Supplied data -
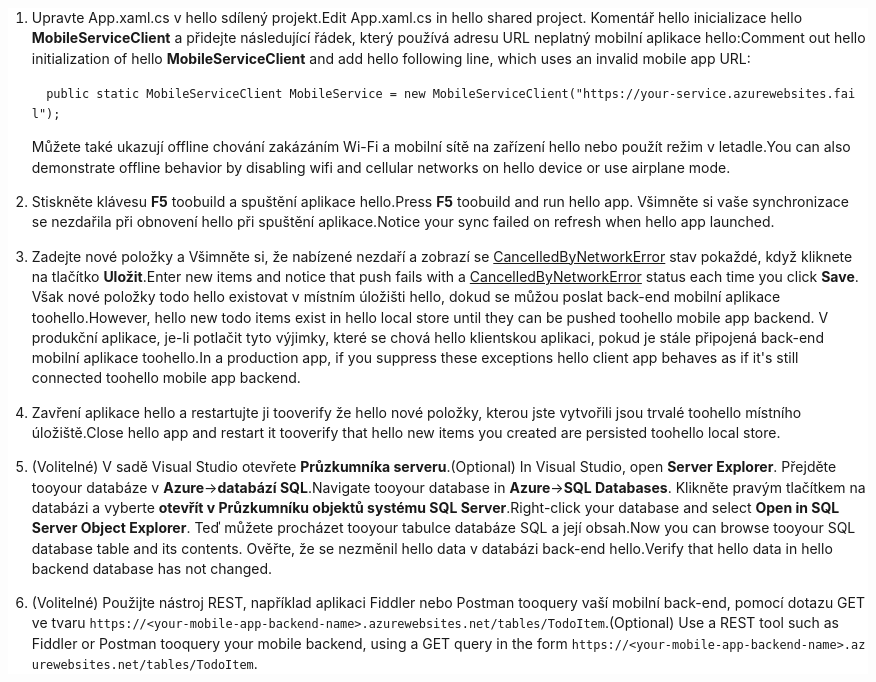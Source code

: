 1. <span data-ttu-id="bc443-136">Upravte App.xaml.cs v hello sdílený projekt.</span><span class="sxs-lookup"><span data-stu-id="bc443-136">Edit App.xaml.cs in hello shared project.</span></span> <span data-ttu-id="bc443-137">Komentář hello inicializace hello **MobileServiceClient** a přidejte následující řádek, který používá adresu URL neplatný mobilní aplikace hello:</span><span class="sxs-lookup"><span data-stu-id="bc443-137">Comment out hello initialization of hello **MobileServiceClient** and add hello following line, which uses an invalid mobile app URL:</span></span>

         public static MobileServiceClient MobileService = new MobileServiceClient("https://your-service.azurewebsites.fail");

    <span data-ttu-id="bc443-138">Můžete také ukazují offline chování zakázáním Wi-Fi a mobilní sítě na zařízení hello nebo použít režim v letadle.</span><span class="sxs-lookup"><span data-stu-id="bc443-138">You can also demonstrate offline behavior by disabling wifi and cellular networks on hello device or use airplane mode.</span></span>
2. <span data-ttu-id="bc443-139">Stiskněte klávesu **F5** toobuild a spuštění aplikace hello.</span><span class="sxs-lookup"><span data-stu-id="bc443-139">Press **F5** toobuild and run hello app.</span></span> <span data-ttu-id="bc443-140">Všimněte si vaše synchronizace se nezdařila při obnovení hello při spuštění aplikace.</span><span class="sxs-lookup"><span data-stu-id="bc443-140">Notice your sync failed on refresh when hello app launched.</span></span>
3. <span data-ttu-id="bc443-141">Zadejte nové položky a Všimněte si, že nabízené nezdaří a zobrazí se [CancelledByNetworkError] stav pokaždé, když kliknete na tlačítko **Uložit**.</span><span class="sxs-lookup"><span data-stu-id="bc443-141">Enter new items and notice that push fails with a [CancelledByNetworkError] status each time you click **Save**.</span></span> <span data-ttu-id="bc443-142">Však nové položky todo hello existovat v místním úložišti hello, dokud se můžou poslat back-end mobilní aplikace toohello.</span><span class="sxs-lookup"><span data-stu-id="bc443-142">However, hello new todo items exist in hello local store until they can be pushed toohello mobile app backend.</span></span>  <span data-ttu-id="bc443-143">V produkční aplikace, je-li potlačit tyto výjimky, které se chová hello klientskou aplikaci, pokud je stále připojená back-end mobilní aplikace toohello.</span><span class="sxs-lookup"><span data-stu-id="bc443-143">In a production app, if you suppress these exceptions hello client app behaves as if it's still connected toohello mobile app backend.</span></span>
4. <span data-ttu-id="bc443-144">Zavření aplikace hello a restartujte ji tooverify že hello nové položky, kterou jste vytvořili jsou trvalé toohello místního úložiště.</span><span class="sxs-lookup"><span data-stu-id="bc443-144">Close hello app and restart it tooverify that hello new items you created are persisted toohello local store.</span></span>
5. <span data-ttu-id="bc443-145">(Volitelné) V sadě Visual Studio otevřete **Průzkumníka serveru**.</span><span class="sxs-lookup"><span data-stu-id="bc443-145">(Optional) In Visual Studio, open **Server Explorer**.</span></span> <span data-ttu-id="bc443-146">Přejděte tooyour databáze v **Azure**->**databází SQL**.</span><span class="sxs-lookup"><span data-stu-id="bc443-146">Navigate tooyour database in **Azure**->**SQL Databases**.</span></span> <span data-ttu-id="bc443-147">Klikněte pravým tlačítkem na databázi a vyberte **otevřít v Průzkumníku objektů systému SQL Server**.</span><span class="sxs-lookup"><span data-stu-id="bc443-147">Right-click your database and select **Open in SQL Server Object Explorer**.</span></span> <span data-ttu-id="bc443-148">Teď můžete procházet tooyour tabulce databáze SQL a její obsah.</span><span class="sxs-lookup"><span data-stu-id="bc443-148">Now you can browse tooyour SQL database table and its contents.</span></span> <span data-ttu-id="bc443-149">Ověřte, že se nezměnil hello data v databázi back-end hello.</span><span class="sxs-lookup"><span data-stu-id="bc443-149">Verify that hello data in hello backend database has not changed.</span></span>
6. <span data-ttu-id="bc443-150">(Volitelné) Použijte nástroj REST, například aplikaci Fiddler nebo Postman tooquery vaší mobilní back-end, pomocí dotazu GET ve tvaru `https://<your-mobile-app-backend-name>.azurewebsites.net/tables/TodoItem`.</span><span class="sxs-lookup"><span data-stu-id="bc443-150">(Optional) Use a REST tool such as Fiddler or Postman tooquery your mobile backend, using a GET query in the form `https://<your-mobile-app-backend-name>.azurewebsites.net/tables/TodoItem`.</span></span>


[Update hello app toosupport offline features]: #enable-offline-app
[Update hello sync behavior of hello app]: #update-sync
[Update hello app tooreconnect your Mobile Apps backend]: #update-online-app
[1]: ./media/app-service-mobile-windows-store-dotnet-get-started-offline-data/app-service-mobile-add-reference-sqlite-dialog.png
[11]: ./media/app-service-mobile-windows-store-dotnet-get-started-offline-data/app-service-mobile-add-wp81-reference-sqlite-dialog.png
[13]: ./media/app-service-mobile-windows-store-dotnet-get-started-offline-data/cpu-architecture.png
[Offline synchronizací dat v Azure Mobile Apps]: app-service-mobile-offline-data-sync.md
[Vytvoření aplikace pro windows]: app-service-mobile-windows-store-dotnet-get-started.md
[SQLite for Windows 8.1]: http://go.microsoft.com/fwlink/?LinkID=716919
[SQLite for Windows Phone 8.1]: http://go.microsoft.com/fwlink/?LinkID=716920
[SQLite for Windows 10]: http://go.microsoft.com/fwlink/?LinkID=716921
[synccontext]: https://msdn.microsoft.com/library/azure/microsoft.windowsazure.mobileservices.mobileserviceclient.synccontext(v=azure.10).aspx
[sqlite store nuget]: https://www.nuget.org/packages/Microsoft.Azure.Mobile.Client.SQLiteStore/
[IMobileServiceSyncTable]: https://msdn.microsoft.com/library/azure/mt691742(v=azure.10).aspx
[IMobileServiceTableQuery]: https://msdn.microsoft.com/library/azure/dn250631(v=azure.10).aspx
[IMobileServicesSyncContext]: https://msdn.microsoft.com/library/azure/microsoft.windowsazure.mobileservices.sync.imobileservicesynccontext(v=azure.10).aspx
[MobileServicePushFailedException]: https://msdn.microsoft.com/library/azure/microsoft.windowsazure.mobileservices.sync.mobileservicepushfailedexception(v=azure.10).aspx
[Status]: https://msdn.microsoft.com/library/azure/microsoft.windowsazure.mobileservices.sync.mobileservicepushcompletionresult.status(v=azure.10).aspx
[CancelledByNetworkError]: https://msdn.microsoft.com/library/azure/microsoft.windowsazure.mobileservices.sync.mobileservicepushstatus(v=azure.10).aspx
[PullAsync]: https://msdn.microsoft.com/library/azure/mt667558(v=azure.10).aspx
[PushAsync]: https://msdn.microsoft.com/library/azure/microsoft.windowsazure.mobileservices.mobileservicesynccontextextensions.pushasync(v=azure.10).aspx
[PurgeAsync]: https://msdn.microsoft.com/library/azure/microsoft.windowsazure.mobileservices.sync.imobileservicesynctable.purgeasync(v=azure.10).aspx
[8]: app-service-mobile-dotnet-how-to-use-client-library.md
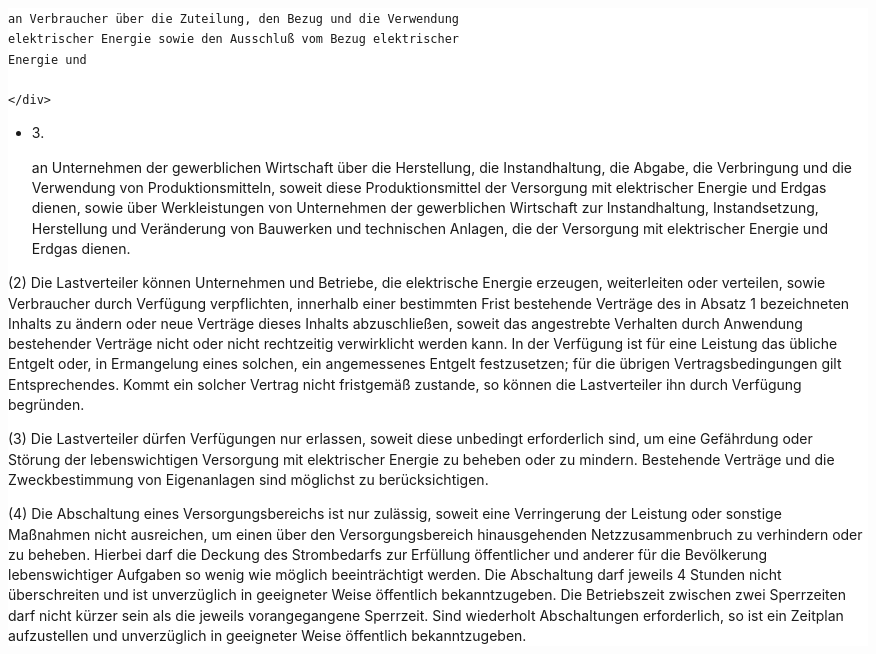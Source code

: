     an Verbraucher über die Zuteilung, den Bezug und die Verwendung
    elektrischer Energie sowie den Ausschluß vom Bezug elektrischer
    Energie und
    
    </div>

  - 3\.
    
    <div style="">
    
    an Unternehmen der gewerblichen Wirtschaft über die Herstellung, die
    Instandhaltung, die Abgabe, die Verbringung und die Verwendung von
    Produktionsmitteln, soweit diese Produktionsmittel der Versorgung
    mit elektrischer Energie und Erdgas dienen, sowie über
    Werkleistungen von Unternehmen der gewerblichen Wirtschaft zur
    Instandhaltung, Instandsetzung, Herstellung und Veränderung von
    Bauwerken und technischen Anlagen, die der Versorgung mit
    elektrischer Energie und Erdgas dienen.
    
    </div>

</div>

<div class="jurAbsatz">

(2) Die Lastverteiler können Unternehmen und Betriebe, die elektrische
Energie erzeugen, weiterleiten oder verteilen, sowie Verbraucher durch
Verfügung verpflichten, innerhalb einer bestimmten Frist bestehende
Verträge des in Absatz 1 bezeichneten Inhalts zu ändern oder neue
Verträge dieses Inhalts abzuschließen, soweit das angestrebte Verhalten
durch Anwendung bestehender Verträge nicht oder nicht rechtzeitig
verwirklicht werden kann. In der Verfügung ist für eine Leistung das
übliche Entgelt oder, in Ermangelung eines solchen, ein angemessenes
Entgelt festzusetzen; für die übrigen Vertragsbedingungen gilt
Entsprechendes. Kommt ein solcher Vertrag nicht fristgemäß zustande, so
können die Lastverteiler ihn durch Verfügung begründen.

</div>

<div class="jurAbsatz">

(3) Die Lastverteiler dürfen Verfügungen nur erlassen, soweit diese
unbedingt erforderlich sind, um eine Gefährdung oder Störung der
lebenswichtigen Versorgung mit elektrischer Energie zu beheben oder zu
mindern. Bestehende Verträge und die Zweckbestimmung von Eigenanlagen
sind möglichst zu berücksichtigen.

</div>

<div class="jurAbsatz">

(4) Die Abschaltung eines Versorgungsbereichs ist nur zulässig, soweit
eine Verringerung der Leistung oder sonstige Maßnahmen nicht ausreichen,
um einen über den Versorgungsbereich hinausgehenden Netzzusammenbruch zu
verhindern oder zu beheben. Hierbei darf die Deckung des Strombedarfs
zur Erfüllung öffentlicher und anderer für die Bevölkerung
lebenswichtiger Aufgaben so wenig wie möglich beeinträchtigt werden. Die
Abschaltung darf jeweils 4 Stunden nicht überschreiten und ist
unverzüglich in geeigneter Weise öffentlich bekanntzugeben. Die
Betriebszeit zwischen zwei Sperrzeiten darf nicht kürzer sein als die
jeweils vorangegangene Sperrzeit. Sind wiederholt Abschaltungen
erforderlich, so ist ein Zeitplan aufzustellen und unverzüglich in
geeigneter Weise öffentlich bekanntzugeben.
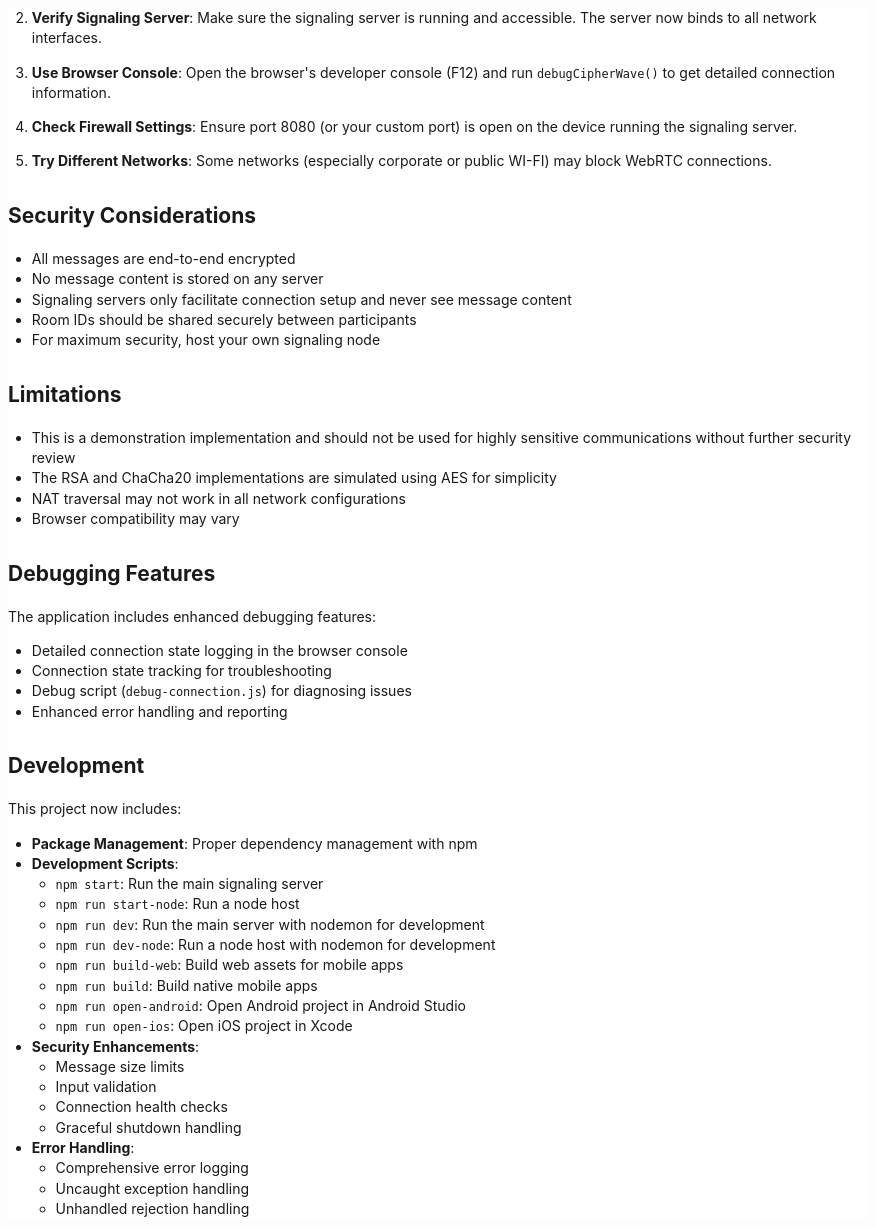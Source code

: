 2. **Verify Signaling Server**: Make sure the signaling server is running and accessible. The server now binds to all network interfaces.

3. **Use Browser Console**: Open the browser's developer console (F12) and run `debugCipherWave()` to get detailed connection information.

4. **Check Firewall Settings**: Ensure port 8080 (or your custom port) is open on the device running the signaling server.

5. **Try Different Networks**: Some networks (especially corporate or public WI-FI) may block WebRTC connections.

## Security Considerations

- All messages are end-to-end encrypted
- No message content is stored on any server
- Signaling servers only facilitate connection setup and never see message content
- Room IDs should be shared securely between participants
- For maximum security, host your own signaling node

## Limitations

- This is a demonstration implementation and should not be used for highly sensitive communications without further security review
- The RSA and ChaCha20 implementations are simulated using AES for simplicity
- NAT traversal may not work in all network configurations
- Browser compatibility may vary

## Debugging Features

The application includes enhanced debugging features:
- Detailed connection state logging in the browser console
- Connection state tracking for troubleshooting
- Debug script (`debug-connection.js`) for diagnosing issues
- Enhanced error handling and reporting

## Development

This project now includes:
- **Package Management**: Proper dependency management with npm
- **Development Scripts**: 
  - `npm start`: Run the main signaling server
  - `npm run start-node`: Run a node host
  - `npm run dev`: Run the main server with nodemon for development
  - `npm run dev-node`: Run a node host with nodemon for development
  - `npm run build-web`: Build web assets for mobile apps
  - `npm run build`: Build native mobile apps
  - `npm run open-android`: Open Android project in Android Studio
  - `npm run open-ios`: Open iOS project in Xcode
- **Security Enhancements**: 
  - Message size limits
  - Input validation
  - Connection health checks
  - Graceful shutdown handling
- **Error Handling**: 
  - Comprehensive error logging
  - Uncaught exception handling
  - Unhandled rejection handling

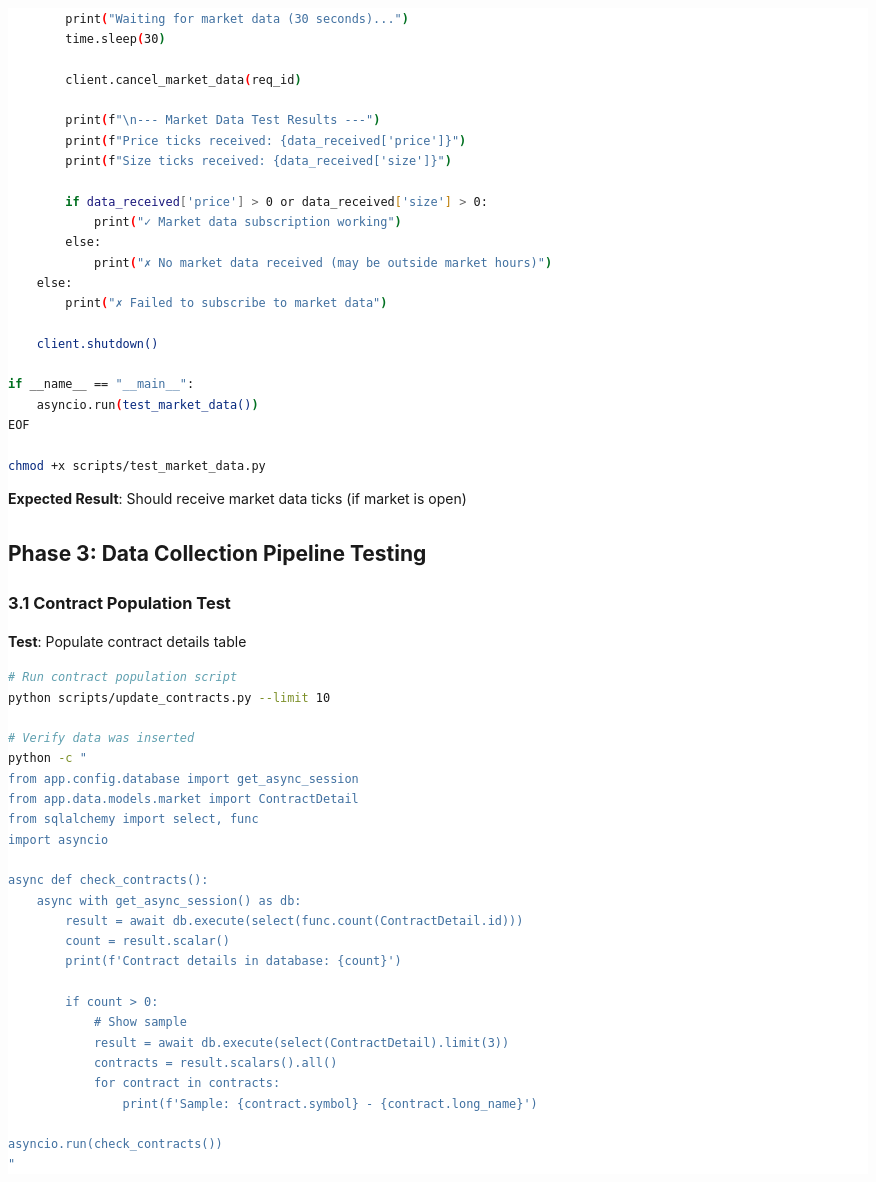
```bash
        print("Waiting for market data (30 seconds)...")
        time.sleep(30)
        
        client.cancel_market_data(req_id)
        
        print(f"\n--- Market Data Test Results ---")
        print(f"Price ticks received: {data_received['price']}")
        print(f"Size ticks received: {data_received['size']}")
        
        if data_received['price'] > 0 or data_received['size'] > 0:
            print("✓ Market data subscription working")
        else:
            print("✗ No market data received (may be outside market hours)")
    else:
        print("✗ Failed to subscribe to market data")
    
    client.shutdown()

if __name__ == "__main__":
    asyncio.run(test_market_data())
EOF

chmod +x scripts/test_market_data.py
```

**Expected Result**: Should receive market data ticks (if market is open)

## Phase 3: Data Collection Pipeline Testing

### 3.1 Contract Population Test

**Test**: Populate contract details table
```bash
# Run contract population script
python scripts/update_contracts.py --limit 10

# Verify data was inserted
python -c "
from app.config.database import get_async_session
from app.data.models.market import ContractDetail
from sqlalchemy import select, func
import asyncio

async def check_contracts():
    async with get_async_session() as db:
        result = await db.execute(select(func.count(ContractDetail.id)))
        count = result.scalar()
        print(f'Contract details in database: {count}')
        
        if count > 0:
            # Show sample
            result = await db.execute(select(ContractDetail).limit(3))
            contracts = result.scalars().all()
            for contract in contracts:
                print(f'Sample: {contract.symbol} - {contract.long_name}')

asyncio.run(check_contracts())
"
```

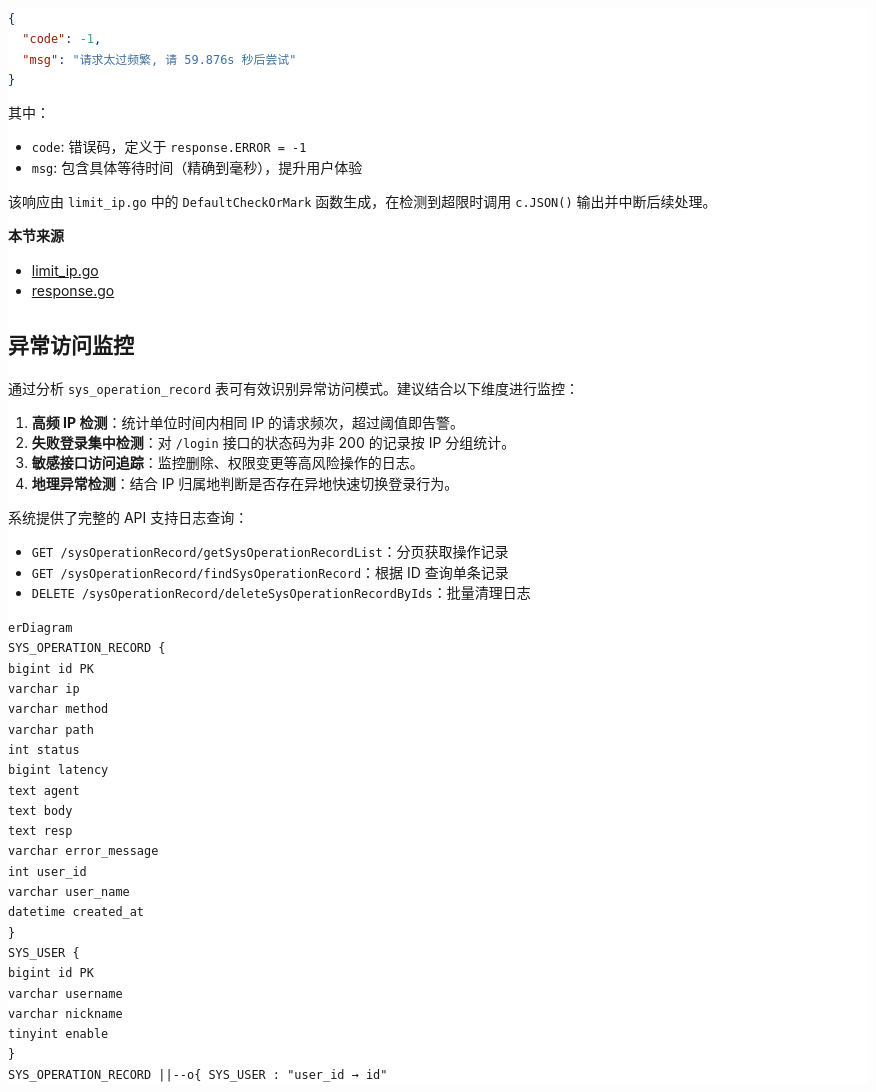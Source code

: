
 ```json
{
  "code": -1,
  "msg": "请求太过频繁, 请 59.876s 秒后尝试"
}
```

其中：
- `code`: 错误码，定义于 `response.ERROR = -1`
- `msg`: 包含具体等待时间（精确到毫秒），提升用户体验

该响应由 `limit_ip.go` 中的 `DefaultCheckOrMark` 函数生成，在检测到超限时调用 `c.JSON()` 输出并中断后续处理。

**本节来源**
- [limit_ip.go](file://server/middleware/limit_ip.go#L1-L92)
- [response.go](file://server/model/common/response/response.go)

## 异常访问监控

通过分析 `sys_operation_record` 表可有效识别异常访问模式。建议结合以下维度进行监控：

1. **高频 IP 检测**：统计单位时间内相同 IP 的请求频次，超过阈值即告警。
2. **失败登录集中检测**：对 `/login` 接口的状态码为非 200 的记录按 IP 分组统计。
3. **敏感接口访问追踪**：监控删除、权限变更等高风险操作的日志。
4. **地理异常检测**：结合 IP 归属地判断是否存在异地快速切换登录行为。

系统提供了完整的 API 支持日志查询：
- `GET /sysOperationRecord/getSysOperationRecordList`：分页获取操作记录
- `GET /sysOperationRecord/findSysOperationRecord`：根据 ID 查询单条记录
- `DELETE /sysOperationRecord/deleteSysOperationRecordByIds`：批量清理日志

```mermaid
erDiagram
SYS_OPERATION_RECORD {
bigint id PK
varchar ip
varchar method
varchar path
int status
bigint latency
text agent
text body
text resp
varchar error_message
int user_id
varchar user_name
datetime created_at
}
SYS_USER {
bigint id PK
varchar username
varchar nickname
tinyint enable
}
SYS_OPERATION_RECORD ||--o{ SYS_USER : "user_id → id"
```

Exercise details - From the material above, copy each line that includes the word "soweit".

Result of this task -
    Produktionsmitteln, soweit diese Produktionsmittel der Versorgung
Verträge dieses Inhalts abzuschließen, soweit das angestrebte Verhalten
(3) Die Lastverteiler dürfen Verfügungen nur erlassen, soweit diese
(4) Die Abschaltung eines Versorgungsbereichs ist nur zulässig, soweit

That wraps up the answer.